→ WHAT IS BEING ASKED
Every line below that mentions the word "your" should be copied out.

→ MATERIAL SUPPLIED

★ ★ ★ ★

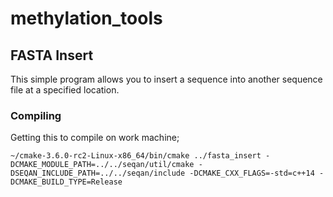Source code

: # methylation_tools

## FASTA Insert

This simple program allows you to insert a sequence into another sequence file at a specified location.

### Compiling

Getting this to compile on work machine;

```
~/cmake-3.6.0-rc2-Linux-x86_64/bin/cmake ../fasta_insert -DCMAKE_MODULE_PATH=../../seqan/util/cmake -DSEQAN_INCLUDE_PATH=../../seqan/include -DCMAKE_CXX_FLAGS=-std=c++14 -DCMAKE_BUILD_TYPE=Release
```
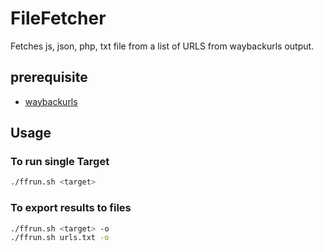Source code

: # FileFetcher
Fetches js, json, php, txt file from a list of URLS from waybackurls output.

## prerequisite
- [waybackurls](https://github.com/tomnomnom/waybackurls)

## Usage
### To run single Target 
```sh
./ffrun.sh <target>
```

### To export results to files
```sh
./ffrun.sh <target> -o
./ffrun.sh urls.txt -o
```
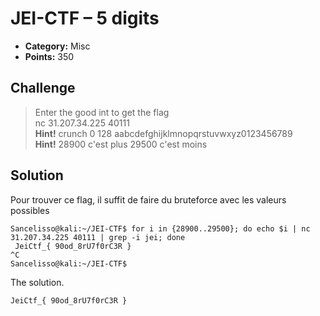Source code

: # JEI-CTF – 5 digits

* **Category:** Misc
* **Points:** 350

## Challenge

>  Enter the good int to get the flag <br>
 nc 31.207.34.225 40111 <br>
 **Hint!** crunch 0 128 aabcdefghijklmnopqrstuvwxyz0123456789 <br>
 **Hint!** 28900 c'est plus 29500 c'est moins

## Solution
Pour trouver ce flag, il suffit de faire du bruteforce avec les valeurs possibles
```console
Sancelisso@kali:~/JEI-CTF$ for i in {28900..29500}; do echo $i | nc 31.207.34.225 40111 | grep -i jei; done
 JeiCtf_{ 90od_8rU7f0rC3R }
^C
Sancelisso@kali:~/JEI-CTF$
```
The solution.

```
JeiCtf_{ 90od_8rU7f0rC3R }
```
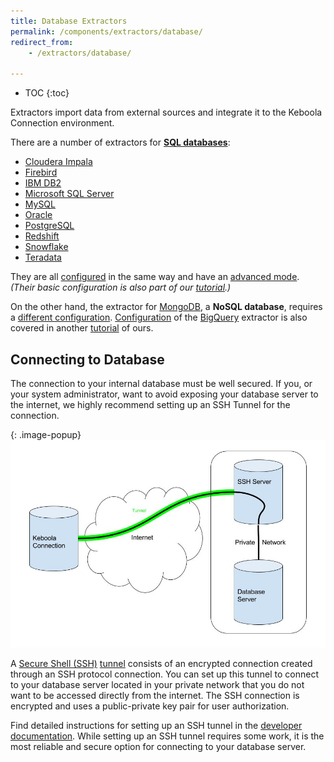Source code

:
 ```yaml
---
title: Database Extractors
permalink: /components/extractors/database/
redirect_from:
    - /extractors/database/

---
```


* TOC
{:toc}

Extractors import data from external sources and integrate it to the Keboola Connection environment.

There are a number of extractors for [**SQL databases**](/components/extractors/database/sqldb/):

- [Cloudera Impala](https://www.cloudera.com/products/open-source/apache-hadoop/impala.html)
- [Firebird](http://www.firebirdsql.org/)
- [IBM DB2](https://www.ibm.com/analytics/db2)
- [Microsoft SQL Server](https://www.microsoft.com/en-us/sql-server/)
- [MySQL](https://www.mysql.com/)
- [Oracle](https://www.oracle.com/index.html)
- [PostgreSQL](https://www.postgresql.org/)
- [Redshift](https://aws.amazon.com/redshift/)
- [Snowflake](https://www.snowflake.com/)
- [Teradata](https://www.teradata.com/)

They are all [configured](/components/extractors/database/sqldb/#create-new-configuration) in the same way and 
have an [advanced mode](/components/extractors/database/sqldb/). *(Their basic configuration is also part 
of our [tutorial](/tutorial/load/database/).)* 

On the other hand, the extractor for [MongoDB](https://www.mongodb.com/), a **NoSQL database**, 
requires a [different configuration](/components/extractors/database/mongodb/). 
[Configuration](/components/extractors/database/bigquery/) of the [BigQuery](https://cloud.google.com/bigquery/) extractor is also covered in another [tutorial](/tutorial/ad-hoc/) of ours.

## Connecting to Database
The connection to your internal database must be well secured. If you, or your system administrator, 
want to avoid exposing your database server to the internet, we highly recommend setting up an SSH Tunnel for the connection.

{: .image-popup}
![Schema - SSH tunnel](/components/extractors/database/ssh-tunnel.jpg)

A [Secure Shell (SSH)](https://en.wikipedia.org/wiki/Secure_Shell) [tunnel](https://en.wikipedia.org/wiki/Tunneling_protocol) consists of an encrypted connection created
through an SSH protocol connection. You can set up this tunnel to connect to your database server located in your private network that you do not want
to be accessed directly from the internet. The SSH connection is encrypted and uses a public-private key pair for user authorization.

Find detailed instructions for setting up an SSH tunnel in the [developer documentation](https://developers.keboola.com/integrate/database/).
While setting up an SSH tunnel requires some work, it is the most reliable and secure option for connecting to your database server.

★ ★ ★ ★

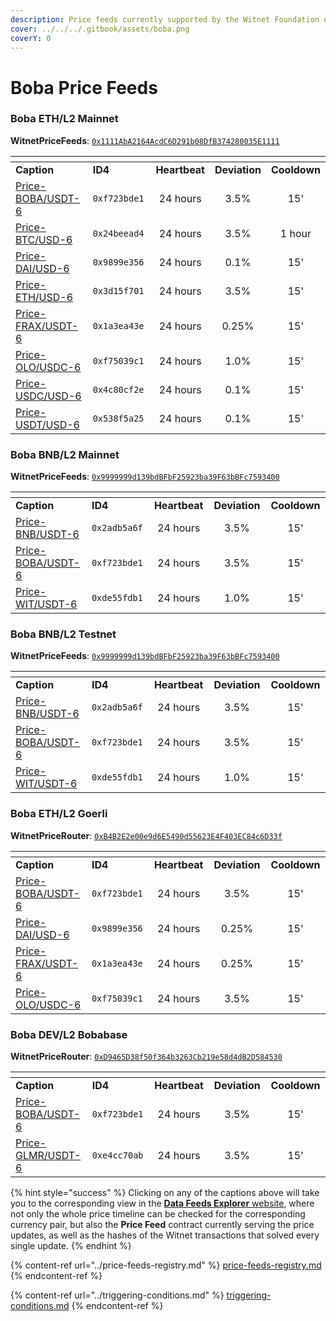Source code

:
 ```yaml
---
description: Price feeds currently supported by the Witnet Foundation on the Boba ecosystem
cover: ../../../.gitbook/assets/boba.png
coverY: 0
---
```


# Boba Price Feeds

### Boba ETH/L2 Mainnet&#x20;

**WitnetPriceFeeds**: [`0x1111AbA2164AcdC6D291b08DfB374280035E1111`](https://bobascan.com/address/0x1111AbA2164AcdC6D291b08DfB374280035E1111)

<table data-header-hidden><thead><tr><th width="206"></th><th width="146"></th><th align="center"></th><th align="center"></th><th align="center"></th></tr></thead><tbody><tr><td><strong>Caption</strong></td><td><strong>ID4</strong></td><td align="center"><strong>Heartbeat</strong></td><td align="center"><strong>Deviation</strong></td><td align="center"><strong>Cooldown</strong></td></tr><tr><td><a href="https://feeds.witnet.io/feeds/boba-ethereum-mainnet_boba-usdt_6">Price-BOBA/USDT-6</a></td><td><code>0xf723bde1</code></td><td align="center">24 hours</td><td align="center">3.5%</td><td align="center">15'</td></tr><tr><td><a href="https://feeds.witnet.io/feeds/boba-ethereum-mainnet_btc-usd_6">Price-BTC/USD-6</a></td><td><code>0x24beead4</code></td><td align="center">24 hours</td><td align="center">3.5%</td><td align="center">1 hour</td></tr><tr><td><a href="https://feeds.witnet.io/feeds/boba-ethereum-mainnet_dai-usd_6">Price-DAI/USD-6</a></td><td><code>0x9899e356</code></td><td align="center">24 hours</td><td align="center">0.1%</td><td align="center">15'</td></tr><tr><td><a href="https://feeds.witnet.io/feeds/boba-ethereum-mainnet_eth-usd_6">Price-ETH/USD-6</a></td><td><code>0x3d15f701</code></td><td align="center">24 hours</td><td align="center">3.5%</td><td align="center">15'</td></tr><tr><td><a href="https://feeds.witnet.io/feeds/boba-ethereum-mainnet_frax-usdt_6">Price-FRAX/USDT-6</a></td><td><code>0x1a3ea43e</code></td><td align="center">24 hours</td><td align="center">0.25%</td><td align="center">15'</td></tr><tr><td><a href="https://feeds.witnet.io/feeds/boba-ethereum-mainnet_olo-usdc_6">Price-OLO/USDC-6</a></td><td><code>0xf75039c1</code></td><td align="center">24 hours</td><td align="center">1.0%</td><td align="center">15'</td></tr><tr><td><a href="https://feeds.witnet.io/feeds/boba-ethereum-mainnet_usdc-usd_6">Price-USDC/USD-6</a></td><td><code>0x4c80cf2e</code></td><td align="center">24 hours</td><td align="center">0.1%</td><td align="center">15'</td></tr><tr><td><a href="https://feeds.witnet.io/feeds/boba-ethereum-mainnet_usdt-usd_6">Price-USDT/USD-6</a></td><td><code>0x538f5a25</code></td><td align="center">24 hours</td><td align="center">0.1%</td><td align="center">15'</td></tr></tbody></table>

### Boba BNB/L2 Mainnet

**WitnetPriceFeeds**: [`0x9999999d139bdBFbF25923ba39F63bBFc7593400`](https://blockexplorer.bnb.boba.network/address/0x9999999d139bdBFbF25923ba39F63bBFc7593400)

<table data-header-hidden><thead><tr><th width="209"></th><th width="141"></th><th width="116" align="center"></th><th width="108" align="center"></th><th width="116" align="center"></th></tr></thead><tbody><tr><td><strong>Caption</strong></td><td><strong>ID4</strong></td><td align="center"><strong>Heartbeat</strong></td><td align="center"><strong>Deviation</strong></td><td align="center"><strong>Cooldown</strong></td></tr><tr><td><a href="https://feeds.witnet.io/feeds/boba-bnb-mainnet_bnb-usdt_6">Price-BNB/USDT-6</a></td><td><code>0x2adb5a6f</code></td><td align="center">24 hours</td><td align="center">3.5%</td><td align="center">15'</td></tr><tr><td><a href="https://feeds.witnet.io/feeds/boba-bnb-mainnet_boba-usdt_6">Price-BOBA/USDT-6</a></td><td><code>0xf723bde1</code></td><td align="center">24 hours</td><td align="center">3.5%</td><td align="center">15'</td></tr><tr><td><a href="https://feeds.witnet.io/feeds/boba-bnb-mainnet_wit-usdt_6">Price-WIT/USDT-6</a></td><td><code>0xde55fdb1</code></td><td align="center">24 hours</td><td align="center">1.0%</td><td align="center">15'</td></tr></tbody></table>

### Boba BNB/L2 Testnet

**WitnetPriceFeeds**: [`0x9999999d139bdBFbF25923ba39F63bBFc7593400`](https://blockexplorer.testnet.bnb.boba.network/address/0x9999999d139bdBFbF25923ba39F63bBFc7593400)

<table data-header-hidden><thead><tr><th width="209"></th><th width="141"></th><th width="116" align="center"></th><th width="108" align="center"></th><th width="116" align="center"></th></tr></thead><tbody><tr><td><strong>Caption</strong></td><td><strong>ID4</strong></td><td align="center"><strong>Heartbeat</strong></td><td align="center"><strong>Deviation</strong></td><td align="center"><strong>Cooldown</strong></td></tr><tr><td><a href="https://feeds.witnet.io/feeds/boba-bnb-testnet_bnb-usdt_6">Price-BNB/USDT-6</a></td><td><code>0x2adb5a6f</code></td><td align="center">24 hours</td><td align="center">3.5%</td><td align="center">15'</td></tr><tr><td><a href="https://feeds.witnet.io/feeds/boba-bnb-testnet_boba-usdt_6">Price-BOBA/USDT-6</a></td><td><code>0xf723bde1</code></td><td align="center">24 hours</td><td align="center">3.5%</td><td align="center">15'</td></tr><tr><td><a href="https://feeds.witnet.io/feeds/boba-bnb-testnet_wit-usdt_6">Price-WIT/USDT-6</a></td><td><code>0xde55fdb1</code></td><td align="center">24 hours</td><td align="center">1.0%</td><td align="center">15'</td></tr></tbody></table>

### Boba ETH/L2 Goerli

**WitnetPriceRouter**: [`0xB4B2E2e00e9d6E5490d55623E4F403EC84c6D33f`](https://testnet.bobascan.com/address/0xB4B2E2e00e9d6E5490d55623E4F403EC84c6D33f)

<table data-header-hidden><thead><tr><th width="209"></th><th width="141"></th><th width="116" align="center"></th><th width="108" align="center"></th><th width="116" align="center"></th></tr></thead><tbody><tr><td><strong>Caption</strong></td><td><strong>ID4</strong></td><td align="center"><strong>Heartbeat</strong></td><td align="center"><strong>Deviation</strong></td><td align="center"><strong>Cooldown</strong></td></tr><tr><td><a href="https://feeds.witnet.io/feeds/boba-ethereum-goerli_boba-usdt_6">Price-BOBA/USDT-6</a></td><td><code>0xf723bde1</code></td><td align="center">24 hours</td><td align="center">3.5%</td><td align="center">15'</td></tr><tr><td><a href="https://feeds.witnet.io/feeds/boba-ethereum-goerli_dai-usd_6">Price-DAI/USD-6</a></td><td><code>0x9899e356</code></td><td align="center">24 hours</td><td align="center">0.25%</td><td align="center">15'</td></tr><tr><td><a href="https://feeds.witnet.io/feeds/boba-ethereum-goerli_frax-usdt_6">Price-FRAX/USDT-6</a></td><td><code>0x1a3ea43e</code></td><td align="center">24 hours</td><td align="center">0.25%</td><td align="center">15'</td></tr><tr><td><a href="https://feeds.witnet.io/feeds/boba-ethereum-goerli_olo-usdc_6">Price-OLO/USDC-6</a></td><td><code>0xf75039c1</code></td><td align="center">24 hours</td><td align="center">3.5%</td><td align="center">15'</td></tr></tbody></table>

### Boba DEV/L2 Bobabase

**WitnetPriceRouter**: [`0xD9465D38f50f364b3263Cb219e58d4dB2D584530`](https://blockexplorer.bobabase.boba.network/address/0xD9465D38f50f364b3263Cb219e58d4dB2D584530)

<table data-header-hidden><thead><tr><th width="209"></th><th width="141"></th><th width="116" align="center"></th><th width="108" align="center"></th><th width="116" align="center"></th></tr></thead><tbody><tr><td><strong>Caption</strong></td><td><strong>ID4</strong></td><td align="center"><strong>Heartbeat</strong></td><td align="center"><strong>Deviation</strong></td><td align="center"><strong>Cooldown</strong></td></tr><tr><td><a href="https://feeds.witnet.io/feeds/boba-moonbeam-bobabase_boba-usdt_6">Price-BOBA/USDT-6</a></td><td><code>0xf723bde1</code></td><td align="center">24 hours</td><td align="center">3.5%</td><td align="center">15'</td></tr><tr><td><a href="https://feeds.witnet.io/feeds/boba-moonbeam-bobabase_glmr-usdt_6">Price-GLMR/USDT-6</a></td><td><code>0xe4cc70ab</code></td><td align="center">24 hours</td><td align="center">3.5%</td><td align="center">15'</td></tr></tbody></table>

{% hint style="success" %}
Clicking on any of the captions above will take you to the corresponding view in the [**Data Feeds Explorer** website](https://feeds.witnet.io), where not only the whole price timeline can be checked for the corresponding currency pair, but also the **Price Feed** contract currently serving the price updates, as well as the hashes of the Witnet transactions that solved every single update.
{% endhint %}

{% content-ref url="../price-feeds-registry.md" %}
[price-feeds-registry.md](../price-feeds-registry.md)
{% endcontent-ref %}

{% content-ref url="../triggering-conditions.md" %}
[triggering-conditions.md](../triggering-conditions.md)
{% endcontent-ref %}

★ ★ ★ ★

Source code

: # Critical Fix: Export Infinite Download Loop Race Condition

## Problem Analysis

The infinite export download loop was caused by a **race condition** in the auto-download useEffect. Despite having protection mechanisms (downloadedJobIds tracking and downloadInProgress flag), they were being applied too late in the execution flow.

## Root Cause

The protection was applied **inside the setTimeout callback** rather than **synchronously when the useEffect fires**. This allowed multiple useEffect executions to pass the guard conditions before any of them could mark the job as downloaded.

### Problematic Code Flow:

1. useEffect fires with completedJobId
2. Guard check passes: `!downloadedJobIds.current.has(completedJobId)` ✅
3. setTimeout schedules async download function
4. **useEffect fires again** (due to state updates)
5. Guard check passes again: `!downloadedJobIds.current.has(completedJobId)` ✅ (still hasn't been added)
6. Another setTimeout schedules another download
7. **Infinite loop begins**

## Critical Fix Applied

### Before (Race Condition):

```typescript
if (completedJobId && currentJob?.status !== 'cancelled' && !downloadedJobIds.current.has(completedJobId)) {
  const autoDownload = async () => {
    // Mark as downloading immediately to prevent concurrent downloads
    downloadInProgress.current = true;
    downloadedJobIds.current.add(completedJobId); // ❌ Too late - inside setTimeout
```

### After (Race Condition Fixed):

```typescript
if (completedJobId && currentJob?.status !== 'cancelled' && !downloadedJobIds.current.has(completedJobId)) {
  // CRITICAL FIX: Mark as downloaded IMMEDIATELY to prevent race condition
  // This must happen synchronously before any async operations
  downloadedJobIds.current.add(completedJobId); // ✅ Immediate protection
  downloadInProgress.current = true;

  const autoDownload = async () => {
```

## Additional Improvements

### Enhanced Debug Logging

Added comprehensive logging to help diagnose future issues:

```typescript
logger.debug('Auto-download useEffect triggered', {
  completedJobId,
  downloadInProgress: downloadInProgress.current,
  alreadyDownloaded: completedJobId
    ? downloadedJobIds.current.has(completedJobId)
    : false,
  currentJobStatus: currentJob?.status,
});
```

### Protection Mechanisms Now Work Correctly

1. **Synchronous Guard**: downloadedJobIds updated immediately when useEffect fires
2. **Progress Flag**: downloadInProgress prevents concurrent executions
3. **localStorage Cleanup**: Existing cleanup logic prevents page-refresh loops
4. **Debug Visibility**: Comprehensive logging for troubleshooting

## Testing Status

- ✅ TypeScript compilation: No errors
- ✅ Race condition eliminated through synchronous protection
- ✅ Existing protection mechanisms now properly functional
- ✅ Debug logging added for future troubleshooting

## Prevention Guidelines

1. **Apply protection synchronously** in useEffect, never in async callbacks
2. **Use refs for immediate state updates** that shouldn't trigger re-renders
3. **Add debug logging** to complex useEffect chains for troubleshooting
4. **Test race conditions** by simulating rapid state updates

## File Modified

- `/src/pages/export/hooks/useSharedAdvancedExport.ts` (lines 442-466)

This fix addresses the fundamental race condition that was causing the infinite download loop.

★ ★ ★ ★

→ WRITTEN RESPONSE
The connection to your internal database must be well secured. If you, or your system administrator, 
want to avoid exposing your database server to the internet, we highly recommend setting up an SSH Tunnel for the connection.
through an SSH protocol connection. You can set up this tunnel to connect to your database server located in your private network that you do not want
While setting up an SSH tunnel requires some work, it is the most reliable and secure option for connecting to your database server.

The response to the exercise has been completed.